Asia’s largest solar planet in Gujarat to save 8 mln tonnes of Carbon dioxide
Patan, Gujarat: One of the most backward areas of northern Gujarat is shining on the world’s map like Sun. Known for its intense heat and scarcity of water, Patan has set an unprecedented example in front of the entire country.
Known for receiving abundant sunlight almost throughout the year, the region boosts of Asia’s largest solar plant.
Gujarat Solar Park is the name used for a group of solar parks being constructed in Gujarat, India. Certificates of completion were issued on April 19, 2012, for a total of 605 MW, which included some sections that were already operational, and 856.81 MW had been completed by March 31, 2013. One is the Charanka Solar Park, a group of 17 thin-film photovoltaic (PV) power systems, on a 2,000-hectare (4,900-acre) site in the district of Patan.
The solar park is expected to save around 8 million tonnes of carbon dioxide from being released into the atmosphere and save around 900,000 tonnes of natural gas per year.
A total of 84 developers have registered to build a total of 968.5 MW, from 1 to 40 MW. An increase to 1,000 MW is expected to be completed by 2013.
Power purchase agreement
Rs15 (about USD 0.29) per kWh for the first 12 years and Rs. 5 (about USD 0.10) per kWh from the 13th to 25th year. The national solar policy has fixed tariffs of Rs17 for photovoltaic and Rs15 for solar thermal for 25 years.
About 600 MW were completed prior to the deadline of January 28, 2012 to receive the above tariff. Systems completed after that date are subject to a lower tariff.
Charanka Solar Park
The largest site within the Gujarat Solar Park is being built on a 2,000-hectare (4,900-acre) plot of land near Charanka village in Patan district, northern Gujarat. This hosts about 19 different projects by different developers.

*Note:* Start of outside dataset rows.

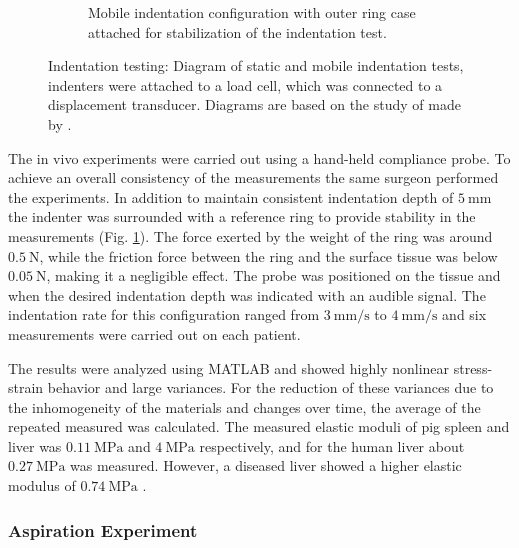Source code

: \begin{figure}
\begin{subfigure}[b]{0.45\textwidth}
        \caption{Mobile indentation configuration with outer ring case attached for stabilization of the indentation test.}
        \label{fig:carter2}
        \end{subfigure}
        \hspace{0.3cm}
        \caption[Indentation testing setup of synthetic and biological tissues by \citet{Carter2001}]{Indentation testing: Diagram of static and mobile indentation tests, indenters were attached to a load cell, which was connected to a displacement transducer. Diagrams are based on the study of made by \citet{Carter2001}.}
        \label{fig:indentationcarter}
\end{figure}

The in vivo experiments were carried out using a hand-held compliance probe. To achieve 
an overall consistency of the measurements the same surgeon performed the experiments. 
In addition to maintain consistent indentation depth of $\SI{5}{\milli \m}$ the indenter was 
surrounded with a reference ring to provide stability in the measurements (Fig. \ref{fig:carter2}). The force 
exerted by the weight of the ring was around $\SI{0.5}{\newton}$, while the friction force 
between the ring and the surface tissue was below $\SI{0.05}{\newton}$, making it a negligible 
effect. The probe was positioned on the tissue and when the desired indentation depth was 
indicated with an audible signal. The indentation rate for this configuration ranged 
from $\SI[per-mode = symbol]{3}{\milli \m\per \second}$ to $\SI[per-mode = symbol]{4}{\milli \m\per \second}$ and 
six measurements were carried out on each patient.

The results were analyzed using MATLAB and showed highly nonlinear stress-strain behavior and large variances. 
For the reduction of these variances due to the inhomogeneity of the materials and changes over time, 
the average of the repeated measured was calculated. The measured elastic moduli of pig 
spleen and liver was $\SI{0.11}{\mega \pascal}$ and $\SI{4}{\mega \pascal}$ respectively, and 
for the human liver about $\SI{0.27}{\mega \pascal}$ was measured. However, a 
diseased liver showed a higher elastic modulus of $\SI{0.74}{\mega \pascal}$ \cite{Carter2001}.
\subsubsection*{Aspiration Experiment}

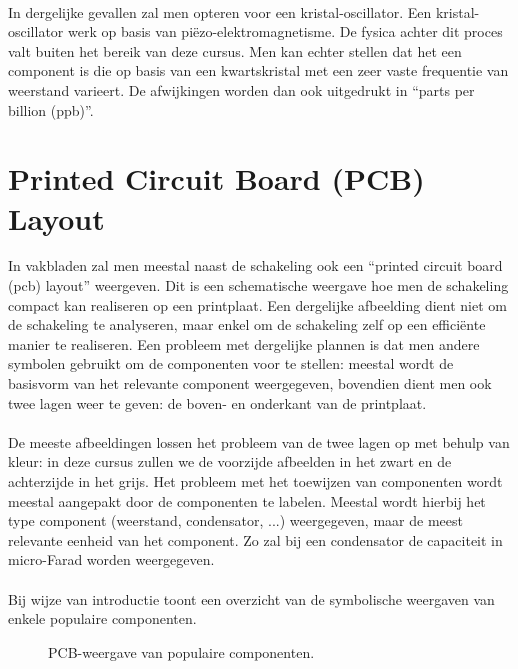 \paragraph{}
In dergelijke gevallen zal men opteren voor een kristal-oscillator. Een kristal-oscillator werk op basis van pi\"ezo-elektromagnetisme. De fysica achter dit proces valt buiten het bereik van deze cursus. Men kan echter stellen dat het een component is die op basis van een kwartskristal met een zeer vaste frequentie van weerstand varieert. De afwijkingen worden dan ook uitgedrukt in ``parts per billion (ppb)''.
\section{Printed Circuit Board (PCB) Layout}
In vakbladen zal men meestal naast de schakeling ook een ``printed circuit board (pcb) layout'' weergeven. Dit is een schematische weergave hoe men de schakeling compact kan realiseren op een printplaat. Een dergelijke afbeelding dient niet om de schakeling te analyseren, maar enkel om de schakeling zelf op een effici\"ente manier te realiseren. Een probleem met dergelijke plannen is dat men andere symbolen gebruikt om de componenten voor te stellen: meestal wordt de basisvorm van het relevante component weergegeven, bovendien dient men ook twee lagen weer te geven: de boven- en onderkant van de printplaat.
\paragraph{}
De meeste afbeeldingen lossen het probleem van de twee lagen op met behulp van kleur: in deze cursus zullen we de voorzijde afbeelden in het zwart en de achterzijde in het grijs. Het probleem met het toewijzen van componenten wordt meestal aangepakt door de componenten te labelen. Meestal wordt hierbij het type component (weerstand, condensator, ...) weergegeven, maar de meest relevante eenheid van het component. Zo zal bij een condensator de capaciteit in micro-Farad worden weergegeven.
\paragraph{}
Bij wijze van introductie toont  een overzicht van de symbolische weergaven van enkele populaire componenten.
\begin{figure}[hbt]
\centering
{}
\caption{PCB-weergave van populaire componenten.}
\end{figure}
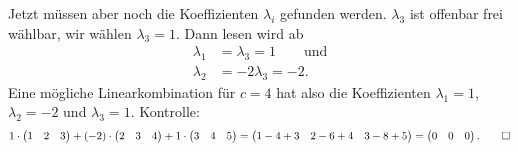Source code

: \begin{loesung}
Jetzt müssen aber noch die Koeffizienten $\lambda_i$ gefunden werden.
$\lambda_3$ ist offenbar frei wählbar, wir wählen $\lambda_3=1$.
Dann lesen wird ab
\begin{align*}
\lambda_1 &= \lambda_3=1\qquad\text{und}\\
\lambda_2 &= -2\lambda_3=-2.
\end{align*}
Eine mögliche Linearkombination für $c=4$ hat also die Koeffizienten
$\lambda_1=1$,
$\lambda_2=-2$
und
$\lambda_3=1$.
Kontrolle:
\[
1\cdot\begin{pmatrix}1&2&3\end{pmatrix}
+
(-2)\cdot \begin{pmatrix}2&3&4\end{pmatrix}
+
1\cdot\begin{pmatrix}3&4&5\end{pmatrix}
=
\begin{pmatrix}
1-4+3& 2-6+4&3-8+5
\end{pmatrix}
=
\begin{pmatrix}0&0&0\end{pmatrix}.
\qedhere
\]
\end{loesung}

On 19 April 2012, a total of 214 megawatts (287,000 hp) had been commissioned. It also became the world’s second largest photovoltaic power station. When fully built out, the Charanka Solar Park will host 500 MW of solar power systems using state-of-the-art thin film technology, and should be finished by the end of 2014. The investment cost for the Charanka solar park amounts to some US$280 million. Construction began on December 3, 2010.